主存储器可以看成是一个长长的 单元格列表,每个单元格都包含一些二进制数据,并标有一个称为 内存地址 的数字。内存地址的范围从 0 到 N,是根据系统中可用的主存储器的容量而定的。一个程序使用的地址范围称为 地址空间

(1. Two programs loaded in memory. Each cell is a memory address. Space between program A and program B might be used by other programs or data. 内存加载的两个程序。每个单元格是一个内存地址。程序A和程序B之间的空间可能被其他程序或数据使用)

Usage of the main memory in early computers

早期计算机对主存储器的使用

In the beginning of the computer history (and also nowadays in embedded systems), programs had access to the entire main memory and its management was left to the programmer. Writing software for those machines was challenging: part of the developer's job was to devise a good way to manage RAM accesses and make sure that the whole program would not overflow the available memory.

在计算机历史的初期(现在的嵌入式系统也是如此),程序可以访问整个主内存,且内存的管理交由程序员负责。为这些机器编写软件很有挑战性:开发人员的部分工作是设计出一种好的方法来管理RAM访问,并确保整个程序不会出现内存溢出。

Things got trickier with the advent of multitasking, when multiple programs could run on the same computer.
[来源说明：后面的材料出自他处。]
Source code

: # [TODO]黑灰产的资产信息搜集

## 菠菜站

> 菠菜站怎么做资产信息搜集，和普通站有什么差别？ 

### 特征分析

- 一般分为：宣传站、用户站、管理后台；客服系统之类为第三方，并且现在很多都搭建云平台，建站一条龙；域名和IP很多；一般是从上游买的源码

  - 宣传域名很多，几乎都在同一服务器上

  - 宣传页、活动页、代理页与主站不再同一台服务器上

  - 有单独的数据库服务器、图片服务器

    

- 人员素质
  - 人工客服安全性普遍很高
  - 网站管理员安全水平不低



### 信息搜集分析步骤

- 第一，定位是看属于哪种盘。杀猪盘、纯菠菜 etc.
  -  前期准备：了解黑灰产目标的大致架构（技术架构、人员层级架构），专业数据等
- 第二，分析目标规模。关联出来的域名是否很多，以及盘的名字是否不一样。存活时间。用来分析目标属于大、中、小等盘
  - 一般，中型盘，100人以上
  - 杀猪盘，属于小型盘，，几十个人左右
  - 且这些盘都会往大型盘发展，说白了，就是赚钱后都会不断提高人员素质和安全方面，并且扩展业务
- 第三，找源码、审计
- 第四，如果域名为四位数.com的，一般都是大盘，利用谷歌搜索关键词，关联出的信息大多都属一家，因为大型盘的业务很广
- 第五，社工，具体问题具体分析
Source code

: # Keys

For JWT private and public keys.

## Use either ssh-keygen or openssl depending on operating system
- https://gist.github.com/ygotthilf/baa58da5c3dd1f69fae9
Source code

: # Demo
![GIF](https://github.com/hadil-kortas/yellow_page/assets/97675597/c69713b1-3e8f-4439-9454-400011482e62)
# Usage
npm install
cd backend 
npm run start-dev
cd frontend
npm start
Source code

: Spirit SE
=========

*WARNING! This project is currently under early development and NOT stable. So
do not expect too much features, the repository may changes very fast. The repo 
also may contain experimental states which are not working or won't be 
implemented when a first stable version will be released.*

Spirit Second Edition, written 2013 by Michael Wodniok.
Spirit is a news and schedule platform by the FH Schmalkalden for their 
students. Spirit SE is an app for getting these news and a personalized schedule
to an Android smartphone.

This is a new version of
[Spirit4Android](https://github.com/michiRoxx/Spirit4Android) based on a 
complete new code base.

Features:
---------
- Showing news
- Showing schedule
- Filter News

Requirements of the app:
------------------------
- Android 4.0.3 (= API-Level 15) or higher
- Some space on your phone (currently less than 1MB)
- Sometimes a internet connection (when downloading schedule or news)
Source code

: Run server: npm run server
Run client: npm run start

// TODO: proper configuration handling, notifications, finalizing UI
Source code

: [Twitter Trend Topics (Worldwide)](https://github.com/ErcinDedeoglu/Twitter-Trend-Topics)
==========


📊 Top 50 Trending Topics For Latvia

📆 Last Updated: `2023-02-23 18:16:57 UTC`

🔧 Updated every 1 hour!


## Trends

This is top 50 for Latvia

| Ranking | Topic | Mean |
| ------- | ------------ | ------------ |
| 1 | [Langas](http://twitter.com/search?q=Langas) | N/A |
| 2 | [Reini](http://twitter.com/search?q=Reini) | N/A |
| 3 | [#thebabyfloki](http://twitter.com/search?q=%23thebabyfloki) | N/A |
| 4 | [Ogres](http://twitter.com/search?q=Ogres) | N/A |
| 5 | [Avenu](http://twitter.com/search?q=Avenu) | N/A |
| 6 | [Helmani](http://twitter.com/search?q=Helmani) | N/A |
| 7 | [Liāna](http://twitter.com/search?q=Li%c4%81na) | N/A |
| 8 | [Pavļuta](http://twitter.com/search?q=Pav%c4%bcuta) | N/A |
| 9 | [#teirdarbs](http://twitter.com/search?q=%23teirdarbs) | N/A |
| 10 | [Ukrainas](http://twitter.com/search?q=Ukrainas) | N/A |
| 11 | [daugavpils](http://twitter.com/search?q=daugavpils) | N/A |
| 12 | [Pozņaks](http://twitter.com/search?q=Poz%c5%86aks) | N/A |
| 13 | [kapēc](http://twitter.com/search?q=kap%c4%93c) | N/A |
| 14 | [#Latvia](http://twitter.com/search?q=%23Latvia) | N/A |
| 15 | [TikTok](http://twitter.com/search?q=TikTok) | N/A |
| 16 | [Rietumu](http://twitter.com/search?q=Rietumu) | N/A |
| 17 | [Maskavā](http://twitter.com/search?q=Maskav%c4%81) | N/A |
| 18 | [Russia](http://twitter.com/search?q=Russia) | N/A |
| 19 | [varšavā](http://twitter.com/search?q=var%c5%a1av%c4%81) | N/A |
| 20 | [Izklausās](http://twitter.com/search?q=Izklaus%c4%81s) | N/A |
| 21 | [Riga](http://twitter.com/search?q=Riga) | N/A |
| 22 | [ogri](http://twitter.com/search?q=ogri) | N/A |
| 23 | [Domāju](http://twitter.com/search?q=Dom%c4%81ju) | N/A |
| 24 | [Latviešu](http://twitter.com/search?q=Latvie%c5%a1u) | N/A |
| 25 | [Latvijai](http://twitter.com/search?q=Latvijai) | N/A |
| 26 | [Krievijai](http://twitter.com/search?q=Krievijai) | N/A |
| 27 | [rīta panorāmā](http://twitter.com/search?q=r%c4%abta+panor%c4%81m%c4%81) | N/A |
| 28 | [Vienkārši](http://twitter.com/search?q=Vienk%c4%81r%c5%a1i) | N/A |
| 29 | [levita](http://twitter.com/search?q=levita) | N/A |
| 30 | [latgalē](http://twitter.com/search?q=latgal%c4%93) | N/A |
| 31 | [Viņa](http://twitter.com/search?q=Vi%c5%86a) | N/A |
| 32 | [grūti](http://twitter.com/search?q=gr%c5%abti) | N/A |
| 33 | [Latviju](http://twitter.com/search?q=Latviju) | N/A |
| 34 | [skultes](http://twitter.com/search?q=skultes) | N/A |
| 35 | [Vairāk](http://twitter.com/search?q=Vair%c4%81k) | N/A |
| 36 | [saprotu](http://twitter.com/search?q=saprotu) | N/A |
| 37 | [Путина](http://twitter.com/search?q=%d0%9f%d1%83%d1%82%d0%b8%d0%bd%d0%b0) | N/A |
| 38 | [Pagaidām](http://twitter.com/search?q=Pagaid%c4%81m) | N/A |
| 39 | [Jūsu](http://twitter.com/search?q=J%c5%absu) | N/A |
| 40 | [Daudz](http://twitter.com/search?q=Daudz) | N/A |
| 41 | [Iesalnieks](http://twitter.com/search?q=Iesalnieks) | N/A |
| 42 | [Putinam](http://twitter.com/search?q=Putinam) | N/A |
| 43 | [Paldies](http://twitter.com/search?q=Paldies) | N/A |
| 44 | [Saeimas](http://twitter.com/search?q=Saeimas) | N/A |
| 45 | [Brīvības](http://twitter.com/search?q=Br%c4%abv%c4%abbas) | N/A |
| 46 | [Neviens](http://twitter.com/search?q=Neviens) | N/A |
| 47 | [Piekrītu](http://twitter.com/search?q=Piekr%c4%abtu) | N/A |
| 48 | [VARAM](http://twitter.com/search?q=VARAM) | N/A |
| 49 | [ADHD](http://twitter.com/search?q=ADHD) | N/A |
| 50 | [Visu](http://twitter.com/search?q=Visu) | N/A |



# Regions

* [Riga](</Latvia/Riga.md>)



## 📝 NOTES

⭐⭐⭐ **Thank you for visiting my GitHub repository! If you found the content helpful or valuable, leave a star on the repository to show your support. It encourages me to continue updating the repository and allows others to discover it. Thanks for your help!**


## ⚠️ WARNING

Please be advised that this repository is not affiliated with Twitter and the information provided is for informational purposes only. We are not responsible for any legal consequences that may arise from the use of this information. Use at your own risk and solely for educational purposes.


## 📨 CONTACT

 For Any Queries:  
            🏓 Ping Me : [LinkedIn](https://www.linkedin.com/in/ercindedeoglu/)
Programmers had to face new critical issues:

随着多任务处理的出现,事情变得更加棘手,多个程序可以在同一台计算机上同时运行了。程序员们不得不面对新的关键问题:

  1. memory layout — programs located in RAM after the first one would have their address space offset by a certain amount, no longer in the initial range 0 to N. An additional pain point to take care of during development;
  2. memory fragmentation —— as things are moved back and forth to memory, the available space becomes fragmented into smaller and smaller chunks. This would make it harder to find available space to load new programs and data in memory;
  3. security —— what if program A accidentally overwrites program B's memory? Or, even worse: what if it deliberately reads sensitive data from another program, such as passwords or credit card information?
  1. 内存布局 —— 在第一个程序之后加载时RAM中的程序,其地址空间会有一定的偏移,不再是初始范围 0 到 N,在开发过程中多了一个需要注意的痛点。
  2. 内存碎片化 —— 当东西来回在内存移动时,可用空间会被分割成越来越小的碎片。这将导致为新的程序和数据找到可用空间更加困难。
  3. 安全性 —— 如果程序A不小心覆盖了程序B的内存怎么办?或者更糟糕的:如果它故意从另一个程序中读取敏感数据,比如密码或信用卡信息等敏感数据怎么办?
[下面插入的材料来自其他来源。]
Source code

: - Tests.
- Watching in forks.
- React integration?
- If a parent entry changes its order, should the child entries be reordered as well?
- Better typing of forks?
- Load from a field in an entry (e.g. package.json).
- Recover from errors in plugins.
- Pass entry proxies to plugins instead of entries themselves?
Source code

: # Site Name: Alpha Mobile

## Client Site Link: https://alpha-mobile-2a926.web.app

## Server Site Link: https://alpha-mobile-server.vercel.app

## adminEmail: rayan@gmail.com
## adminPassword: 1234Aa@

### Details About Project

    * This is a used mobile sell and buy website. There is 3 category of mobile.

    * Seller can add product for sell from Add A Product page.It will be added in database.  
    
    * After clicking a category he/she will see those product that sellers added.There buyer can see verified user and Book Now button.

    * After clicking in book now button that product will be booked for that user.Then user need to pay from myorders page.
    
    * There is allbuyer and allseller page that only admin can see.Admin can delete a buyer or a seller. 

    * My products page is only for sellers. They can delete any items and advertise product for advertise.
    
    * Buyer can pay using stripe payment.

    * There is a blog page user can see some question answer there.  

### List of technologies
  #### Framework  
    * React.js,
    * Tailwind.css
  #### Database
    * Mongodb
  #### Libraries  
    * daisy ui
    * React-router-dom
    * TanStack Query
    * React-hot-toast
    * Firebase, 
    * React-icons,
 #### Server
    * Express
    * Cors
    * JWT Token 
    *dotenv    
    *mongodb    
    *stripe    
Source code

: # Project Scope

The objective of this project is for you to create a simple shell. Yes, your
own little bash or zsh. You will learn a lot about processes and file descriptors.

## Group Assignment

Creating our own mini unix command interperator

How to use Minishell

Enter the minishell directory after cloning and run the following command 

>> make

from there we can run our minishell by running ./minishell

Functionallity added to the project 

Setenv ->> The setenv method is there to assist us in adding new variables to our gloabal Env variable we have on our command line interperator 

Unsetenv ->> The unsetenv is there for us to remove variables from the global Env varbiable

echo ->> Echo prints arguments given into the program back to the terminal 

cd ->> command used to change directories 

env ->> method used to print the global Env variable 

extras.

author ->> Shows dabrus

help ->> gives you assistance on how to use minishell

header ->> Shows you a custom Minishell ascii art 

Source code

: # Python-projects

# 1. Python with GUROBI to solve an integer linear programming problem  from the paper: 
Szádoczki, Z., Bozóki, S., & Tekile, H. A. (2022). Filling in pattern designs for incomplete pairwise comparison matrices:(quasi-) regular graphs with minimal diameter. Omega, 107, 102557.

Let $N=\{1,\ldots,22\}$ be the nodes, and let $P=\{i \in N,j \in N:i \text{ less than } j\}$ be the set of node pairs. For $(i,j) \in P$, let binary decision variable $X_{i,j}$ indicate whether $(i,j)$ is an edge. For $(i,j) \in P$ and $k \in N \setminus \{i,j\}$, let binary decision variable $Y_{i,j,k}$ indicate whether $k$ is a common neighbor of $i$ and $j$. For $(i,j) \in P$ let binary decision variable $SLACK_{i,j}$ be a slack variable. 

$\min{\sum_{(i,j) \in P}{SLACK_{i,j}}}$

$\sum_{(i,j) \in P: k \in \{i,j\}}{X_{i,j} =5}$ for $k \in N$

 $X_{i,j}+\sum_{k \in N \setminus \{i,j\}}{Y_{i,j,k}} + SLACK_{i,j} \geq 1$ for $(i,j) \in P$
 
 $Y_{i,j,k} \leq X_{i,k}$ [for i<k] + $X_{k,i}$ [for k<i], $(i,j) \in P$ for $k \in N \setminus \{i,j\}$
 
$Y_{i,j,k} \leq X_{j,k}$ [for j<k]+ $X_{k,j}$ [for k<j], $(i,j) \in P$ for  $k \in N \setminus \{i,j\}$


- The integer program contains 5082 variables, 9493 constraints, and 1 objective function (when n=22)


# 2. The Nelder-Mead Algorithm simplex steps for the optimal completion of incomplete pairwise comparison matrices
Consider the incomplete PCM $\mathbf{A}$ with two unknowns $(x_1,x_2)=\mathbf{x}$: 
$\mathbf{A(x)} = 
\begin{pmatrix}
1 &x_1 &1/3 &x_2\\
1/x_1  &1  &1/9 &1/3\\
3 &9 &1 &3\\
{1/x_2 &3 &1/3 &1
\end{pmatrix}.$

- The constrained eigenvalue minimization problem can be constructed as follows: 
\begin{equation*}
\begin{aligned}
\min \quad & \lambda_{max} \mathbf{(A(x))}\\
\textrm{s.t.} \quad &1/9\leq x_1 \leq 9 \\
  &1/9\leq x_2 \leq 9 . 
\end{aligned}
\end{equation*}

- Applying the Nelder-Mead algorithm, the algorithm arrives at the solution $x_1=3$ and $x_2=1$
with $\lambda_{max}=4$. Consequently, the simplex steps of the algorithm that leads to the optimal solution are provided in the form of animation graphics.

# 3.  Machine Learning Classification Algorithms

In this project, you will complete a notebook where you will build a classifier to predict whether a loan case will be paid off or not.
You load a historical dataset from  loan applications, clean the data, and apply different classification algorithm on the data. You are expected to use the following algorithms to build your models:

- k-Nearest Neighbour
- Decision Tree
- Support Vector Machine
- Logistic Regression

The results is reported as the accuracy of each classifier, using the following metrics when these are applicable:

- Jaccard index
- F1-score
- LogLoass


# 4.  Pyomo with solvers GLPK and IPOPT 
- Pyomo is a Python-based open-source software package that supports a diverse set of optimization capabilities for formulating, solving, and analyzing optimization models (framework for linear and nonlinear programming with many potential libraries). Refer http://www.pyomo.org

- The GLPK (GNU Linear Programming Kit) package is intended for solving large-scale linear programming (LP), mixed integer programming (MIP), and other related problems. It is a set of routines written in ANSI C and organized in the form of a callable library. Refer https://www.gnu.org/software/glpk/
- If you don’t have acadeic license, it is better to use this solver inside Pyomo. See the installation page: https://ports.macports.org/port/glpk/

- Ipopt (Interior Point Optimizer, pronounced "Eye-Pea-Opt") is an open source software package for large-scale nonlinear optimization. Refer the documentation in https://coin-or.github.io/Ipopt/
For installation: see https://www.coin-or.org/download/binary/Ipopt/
So it was pretty obvious to hardware architects in the early 1960s that a form of automatic memory management could significantly simplify programming and fix the more critical memory protection problem. Eventually they came up with what is known today as virtual memory.

因此,在20世纪60年代初,硬件架构师们很明显地发现,自动内存管理可以大大简化编程,并解决更关键的内存保护问题。最终,他们设计出了今天所说的虚拟内存

Virtual memory in a nutshell

虚拟内存简述

In virtual memory, a program does not have direct access to physical RAM. Instead, it interacts with an illusory address space called virtual address space. The operating system works together with the processor to provide such virtual address space and convert it, sooner or later, into the physical one.
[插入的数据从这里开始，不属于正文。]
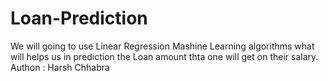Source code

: # Loan-Prediction
We will going to use Linear Regression Mashine Learning algorithms what will helps us in prediction the Loan amount thta one will get on their salary.
Authon : Harsh Chhabra 
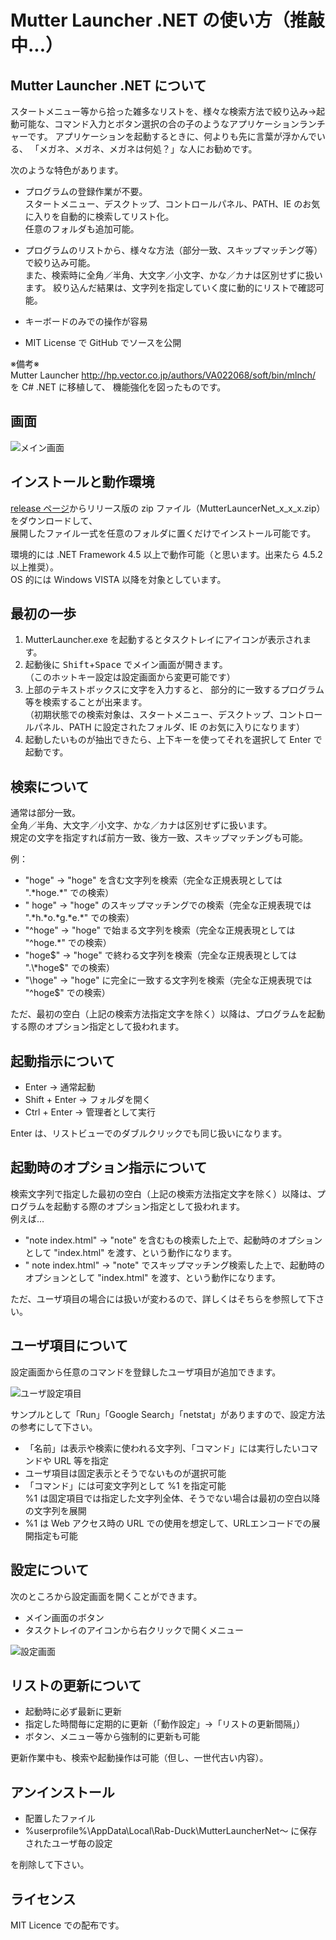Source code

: # Mutter Launcher .NET の使い方（推敲中...）

## Mutter Launcher .NET について

スタートメニュー等から拾った雑多なリストを、様々な検索方法で絞り込み→起動可能な、コマンド入力とボタン選択の合の子のようなアプリケーションランチャーです。
アプリケーションを起動するときに、何よりも先に言葉が浮かんでいる、
「メガネ、メガネ、メガネは何処？」な人にお勧めです。

次のような特色があります。

- プログラムの登録作業が不要。  
スタートメニュー、デスクトップ、コントロールパネル、PATH、IE のお気に入りを自動的に検索してリスト化。  
任意のフォルダも追加可能。

- プログラムのリストから、様々な方法（部分一致、スキップマッチング等）で絞り込み可能。  
また、検索時に全角／半角、大文字／小文字、かな／カナは区別せずに扱います。  絞り込んだ結果は、文字列を指定していく度に動的にリストで確認可能。

- キーボードのみでの操作が容易

- MIT License で GitHub でソースを公開

※備考※   
Mutter Launcher http://hp.vector.co.jp/authors/VA022068/soft/bin/mlnch/ を C# .NET に移植して、
機能強化を図ったものです。

## 画面

![メイン画面](https://raw.githubusercontent.com/Rab-Duck/Mutter-Launcher.NET/master/doc/MainForm_ja.png)


## インストールと動作環境

[release ページ](https://github.com/Rab-Duck/Mutter-Launcher.NET/releases)からリリース版の zip ファイル（MutterLauncerNet_x_x_x.zip） をダウンロードして、  
展開したファイル一式を任意のフォルダに置くだけでインストール可能です。

環境的には .NET Framework 4.5 以上で動作可能（と思います。出来たら 4.5.2 以上推奨）。  
OS 的には Windows VISTA 以降を対象としています。

## 最初の一歩

1. MutterLauncher.exe を起動するとタスクトレイにアイコンが表示されます。  
2. 起動後に <kbd>Shift</kbd>+<kbd>Space</kbd> でメイン画面が開きます。  
（このホットキー設定は設定画面から変更可能です）
3. 上部のテキストボックスに文字を入力すると、
部分的に一致するプログラム等を検索することが出来ます。  
（初期状態での検索対象は、スタートメニュー、デスクトップ、コントロールパネル、PATH に設定されたフォルダ、IE のお気に入りになります）  
4. 起動したいものが抽出できたら、上下キーを使ってそれを選択して Enter で起動です。

## 検索について

通常は部分一致。  
全角／半角、大文字／小文字、かな／カナは区別せずに扱います。  
規定の文字を指定すれば前方一致、後方一致、スキップマッチングも可能。  

例：
- "hoge" → "hoge" を含む文字列を検索（完全な正規表現としては ".\*hoge.\*" での検索）
- " hoge" → "hoge" のスキップマッチングでの検索（完全な正規表現では ".\*h.\*o.\*g.\*e.\*" での検索）
- "^hoge" → "hoge" で始まる文字列を検索（完全な正規表現としては "^hoge.\*" での検索）
- "hoge$" → "hoge" で終わる文字列を検索（完全な正規表現としては ".\*hoge$" での検索）
- "\hoge" → "hoge" に完全に一致する文字列を検索（完全な正規表現では "^hoge$" での検索）

ただ、最初の空白（上記の検索方法指定文字を除く）以降は、プログラムを起動する際のオプション指定として扱われます。

## 起動指示について

- Enter → 通常起動
- Shift + Enter → フォルダを開く
- Ctrl + Enter → 管理者として実行

Enter は、リストビューでのダブルクリックでも同じ扱いになります。

## 起動時のオプション指示について

検索文字列で指定した最初の空白（上記の検索方法指定文字を除く）以降は、プログラムを起動する際のオプション指定として扱われます。  
例えば…

- "note index.html" → "note" を含むもの検索した上で、起動時のオプションとして "index.html" を渡す、という動作になります。
- " note index.html" → "note" でスキップマッチング検索した上で、起動時のオプションとして "index.html" を渡す、という動作になります。

ただ、ユーザ項目の場合には扱いが変わるので、詳しくはそちらを参照して下さい。

## ユーザ項目について

設定画面から任意のコマンドを登録したユーザ項目が追加できます。  

![ユーザ設定項目](https://raw.githubusercontent.com/Rab-Duck/Mutter-Launcher.NET/master/doc/UserItem_ja.png)

サンプルとして「Run」「Google Search」「netstat」がありますので、設定方法の参考にして下さい。

- 「名前」は表示や検索に使われる文字列、「コマンド」には実行したいコマンドや URL 等を指定
- ユーザ項目は固定表示とそうでないものが選択可能  
- 「コマンド」には可変文字列として %1 を指定可能  
%1 は固定項目では指定した文字列全体、そうでない場合は最初の空白以降の文字列を展開
- %1 は Web アクセス時の URL での使用を想定して、URLエンコードでの展開指定も可能


## 設定について

次のところから設定画面を開くことができます。
- メイン画面のボタン
- タスクトレイのアイコンから右クリックで開くメニュー

![設定画面](https://raw.githubusercontent.com/Rab-Duck/Mutter-Launcher.NET/master/doc/SettingForm_ja.png)


## リストの更新について

- 起動時に必ず最新に更新
- 指定した時間毎に定期的に更新（「動作設定」→「リストの更新間隔」）
- ボタン、メニュー等から強制的に更新も可能

更新作業中も、検索や起動操作は可能（但し、一世代古い内容）。

## アンインストール

- 配置したファイル
- %userprofile%\AppData\Local\Rab-Duck\MutterLauncherNet～ に保存されたユーザ毎の設定

を削除して下さい。

## ライセンス

MIT Licence での配布です。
在虚拟内存中,程序不能直接访问物理RAM。相反,它与一个称为虚拟地址空间的地址空间进行交互。操作系统与处理器一起工作,提供这种虚拟地址空间,并在需要时将其转换为物理地址空间。

Every memory access is performed through a virtual address that does not refer to the actual physical location in memory. A program always reads or write the virtual address, and it's completely unaware of what is going on in the underlying hardware.

每一次内存访问都是通过一个虚拟地址进行的,而这个虚拟地址并不指向内存中的实际物理位置。程序总是在读取或写入虚拟地址,它完全不知道底层硬件中发生了什么。

(2. Two processes with their own virtual address spaces. Notice how the physical memory is not contiguous for process. 两个进程都有自己的虚拟地址空间。注意物理内存对进程来说并不一定是连续的)

Benefits of the virtual memory

虚拟内存的好处

In the picture above you can see an example of virtual to physical translation in action, which reveals two main benefits of the virtual memory:

在上面的图片中,你可以看到一个从虚拟地址转换为物理地址的实际例子,从中可以看出虚拟内存的两大好处:

  1. each program has a virtual address space that starts from 0 — this simplifies a lot the programmer's life: no need to manually keep track of memory offsets anymore;
  2. virtual memory is always contiguous, even if the underlying physical counterpart isn't — the operating system does the hard job of gathering the available pieces together into a single, uniform virtual memory chunk.
  1. 每个程序都有一个从0开始的虚拟地址空间 —— 这简化了程序员的工作:无需再手动记录内存偏移量;
  2. 虚拟内存总是毗连的,即使底层的物理内存不是,操作系统也会把可用的碎片聚集到一个统一的虚拟内存块中。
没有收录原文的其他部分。